Сегодня производительность труда – не самое сильное место России, и расчеты на ее стремительный взлет пока выглядят чрезмерно оптимистичными. Однако приводимые ниже соображения касаются не столько оценки перспектив производительности труда в России, сколько общей экономической философии, допускающей компенсацию количества людей их качеством, эффективностью их труда и т. п.
В такой философии, как нам кажется, явно просматривается экономическая логика предприятия или отрасли: рост производительности труда позволяет решить поставленные задачи, достичь желаемого результата с меньшими издержками за счет использования меньшего числа работников. С точки зрения задач, решаемых предприятием или отраслью, человек – один из факторов производства, ресурс, средство достижения тех или иных экономических целей. Если можно решить эти задачи с меньшим числом людей – тем лучше.
Попытка распространить подобный подход на все общество не нова, но едва ли оправдана, это также давно известно. «Такова ведь доктрина, изложенная Рикардо в его знаменитой работе “Начала политической экономии”. Предположим, говорит он, что капиталист получает ежегодную прибыль в 2 тыс. фунтов стерлингов. Не все ли ему равно, сто или тысяча рабочих заняты у него на работе? “Не так ли обстоит дело и с действительным доходом нации?” – спрашивает Рикардо. Если действительный чистый доход нации – земельная рента и прибыль – остается на одном уровне, то в конце концов безразлично, получен ли он от десяти миллионов или от двенадцати миллионов жителей. Сисмонди в своих “Новых началах политической экономии” в ответ на это указывает, что, согласно такой точке зрения, для английской нации должно было бы быть совершенно безразлично, если бы исчезло все население и на острове остался бы один король при условии, что автоматические машины давали бы ему возможность получать ту же сумму чистого дохода, которую сегодня создает население в двадцать миллионов»[99].
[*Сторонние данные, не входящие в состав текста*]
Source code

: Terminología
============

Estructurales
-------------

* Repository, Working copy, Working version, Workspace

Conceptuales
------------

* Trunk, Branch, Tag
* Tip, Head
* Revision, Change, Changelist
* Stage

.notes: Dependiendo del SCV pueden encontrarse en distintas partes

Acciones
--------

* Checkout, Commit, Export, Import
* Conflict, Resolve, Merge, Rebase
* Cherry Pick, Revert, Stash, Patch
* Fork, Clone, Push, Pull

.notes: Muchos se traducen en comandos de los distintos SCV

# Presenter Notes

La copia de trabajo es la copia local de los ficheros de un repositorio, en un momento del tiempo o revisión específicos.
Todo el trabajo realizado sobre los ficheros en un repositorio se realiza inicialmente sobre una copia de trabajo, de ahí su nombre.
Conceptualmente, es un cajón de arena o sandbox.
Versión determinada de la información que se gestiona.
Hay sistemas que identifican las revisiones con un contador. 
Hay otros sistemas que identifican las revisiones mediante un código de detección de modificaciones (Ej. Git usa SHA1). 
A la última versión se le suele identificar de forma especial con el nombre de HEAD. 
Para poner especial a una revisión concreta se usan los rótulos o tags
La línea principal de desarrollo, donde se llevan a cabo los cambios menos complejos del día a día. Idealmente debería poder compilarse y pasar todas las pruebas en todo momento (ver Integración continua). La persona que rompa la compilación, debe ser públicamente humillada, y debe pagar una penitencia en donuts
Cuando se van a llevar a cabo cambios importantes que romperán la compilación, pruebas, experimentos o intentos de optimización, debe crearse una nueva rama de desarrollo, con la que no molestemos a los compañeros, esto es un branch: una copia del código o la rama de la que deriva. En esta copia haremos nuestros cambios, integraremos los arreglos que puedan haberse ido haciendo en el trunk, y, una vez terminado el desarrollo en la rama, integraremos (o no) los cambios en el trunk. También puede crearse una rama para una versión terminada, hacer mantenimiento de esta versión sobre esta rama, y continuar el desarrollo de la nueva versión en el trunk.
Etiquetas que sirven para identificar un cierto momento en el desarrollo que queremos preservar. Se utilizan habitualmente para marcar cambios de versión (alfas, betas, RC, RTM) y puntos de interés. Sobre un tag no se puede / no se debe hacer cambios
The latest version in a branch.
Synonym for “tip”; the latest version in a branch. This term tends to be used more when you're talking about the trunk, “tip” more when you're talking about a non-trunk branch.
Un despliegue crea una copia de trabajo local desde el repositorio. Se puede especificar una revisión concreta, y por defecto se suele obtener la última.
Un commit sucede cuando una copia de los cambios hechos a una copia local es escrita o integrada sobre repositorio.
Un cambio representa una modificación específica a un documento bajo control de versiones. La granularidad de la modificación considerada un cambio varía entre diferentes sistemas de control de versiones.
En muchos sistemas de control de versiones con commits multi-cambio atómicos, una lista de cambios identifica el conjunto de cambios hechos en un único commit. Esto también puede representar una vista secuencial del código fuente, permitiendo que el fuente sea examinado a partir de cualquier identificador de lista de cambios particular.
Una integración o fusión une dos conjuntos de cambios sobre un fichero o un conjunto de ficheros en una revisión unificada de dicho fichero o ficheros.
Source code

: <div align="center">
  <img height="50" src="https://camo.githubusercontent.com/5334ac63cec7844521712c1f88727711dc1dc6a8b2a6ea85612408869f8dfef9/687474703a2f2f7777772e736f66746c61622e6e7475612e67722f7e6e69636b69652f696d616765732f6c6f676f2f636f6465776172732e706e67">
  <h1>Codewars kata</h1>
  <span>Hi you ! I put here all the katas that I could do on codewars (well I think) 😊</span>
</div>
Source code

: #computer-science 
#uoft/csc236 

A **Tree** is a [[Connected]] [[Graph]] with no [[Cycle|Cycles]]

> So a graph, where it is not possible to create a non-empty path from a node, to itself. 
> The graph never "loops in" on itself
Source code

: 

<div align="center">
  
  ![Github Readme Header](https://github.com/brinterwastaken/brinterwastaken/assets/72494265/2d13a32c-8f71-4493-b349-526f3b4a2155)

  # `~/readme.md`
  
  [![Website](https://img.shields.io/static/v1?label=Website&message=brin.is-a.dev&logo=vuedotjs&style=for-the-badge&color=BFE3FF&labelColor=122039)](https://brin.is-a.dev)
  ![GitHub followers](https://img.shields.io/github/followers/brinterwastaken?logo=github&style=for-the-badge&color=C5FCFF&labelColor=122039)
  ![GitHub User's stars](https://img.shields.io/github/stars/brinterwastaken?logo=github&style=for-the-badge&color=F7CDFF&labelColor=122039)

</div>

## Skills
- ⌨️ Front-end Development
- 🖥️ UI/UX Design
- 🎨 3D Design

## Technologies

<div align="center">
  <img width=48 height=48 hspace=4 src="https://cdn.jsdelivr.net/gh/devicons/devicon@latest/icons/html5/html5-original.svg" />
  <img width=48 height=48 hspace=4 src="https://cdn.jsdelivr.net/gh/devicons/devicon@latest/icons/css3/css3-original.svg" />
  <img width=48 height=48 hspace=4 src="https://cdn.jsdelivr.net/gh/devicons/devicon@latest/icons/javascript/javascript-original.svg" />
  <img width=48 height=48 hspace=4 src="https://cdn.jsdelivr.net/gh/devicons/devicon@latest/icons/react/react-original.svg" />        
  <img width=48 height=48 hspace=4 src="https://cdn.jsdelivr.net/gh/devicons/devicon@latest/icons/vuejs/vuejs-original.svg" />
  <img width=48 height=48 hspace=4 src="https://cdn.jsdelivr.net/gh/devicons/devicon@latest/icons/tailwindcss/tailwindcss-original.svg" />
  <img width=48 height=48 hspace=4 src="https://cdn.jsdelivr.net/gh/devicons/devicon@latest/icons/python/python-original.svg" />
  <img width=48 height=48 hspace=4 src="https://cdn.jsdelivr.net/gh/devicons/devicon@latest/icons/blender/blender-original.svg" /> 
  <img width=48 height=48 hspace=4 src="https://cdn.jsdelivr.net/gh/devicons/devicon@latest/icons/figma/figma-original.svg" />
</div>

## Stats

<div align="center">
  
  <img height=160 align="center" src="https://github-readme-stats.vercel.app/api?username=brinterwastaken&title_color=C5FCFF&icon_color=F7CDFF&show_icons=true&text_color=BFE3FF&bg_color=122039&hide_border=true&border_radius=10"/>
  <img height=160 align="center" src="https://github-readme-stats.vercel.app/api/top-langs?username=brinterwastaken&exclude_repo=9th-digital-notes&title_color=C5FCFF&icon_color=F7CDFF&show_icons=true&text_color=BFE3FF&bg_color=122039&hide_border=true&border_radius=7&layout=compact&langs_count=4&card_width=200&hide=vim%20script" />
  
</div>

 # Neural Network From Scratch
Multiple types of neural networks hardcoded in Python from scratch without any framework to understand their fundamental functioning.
Даже с точки зрения экономики в целом, рост производительности труда, при всей его несомненной важности, не может ничего противопоставить сокращению численности населения, ибо человек присутствует в экономике не только как производитель, но и как потребитель производимых благ и услуг, а главное – как единственный мотор всех экономических изменений. Экономика, работающая на одного «английского короля», бессмысленна, экономика существует для людей, а не люди – для экономики.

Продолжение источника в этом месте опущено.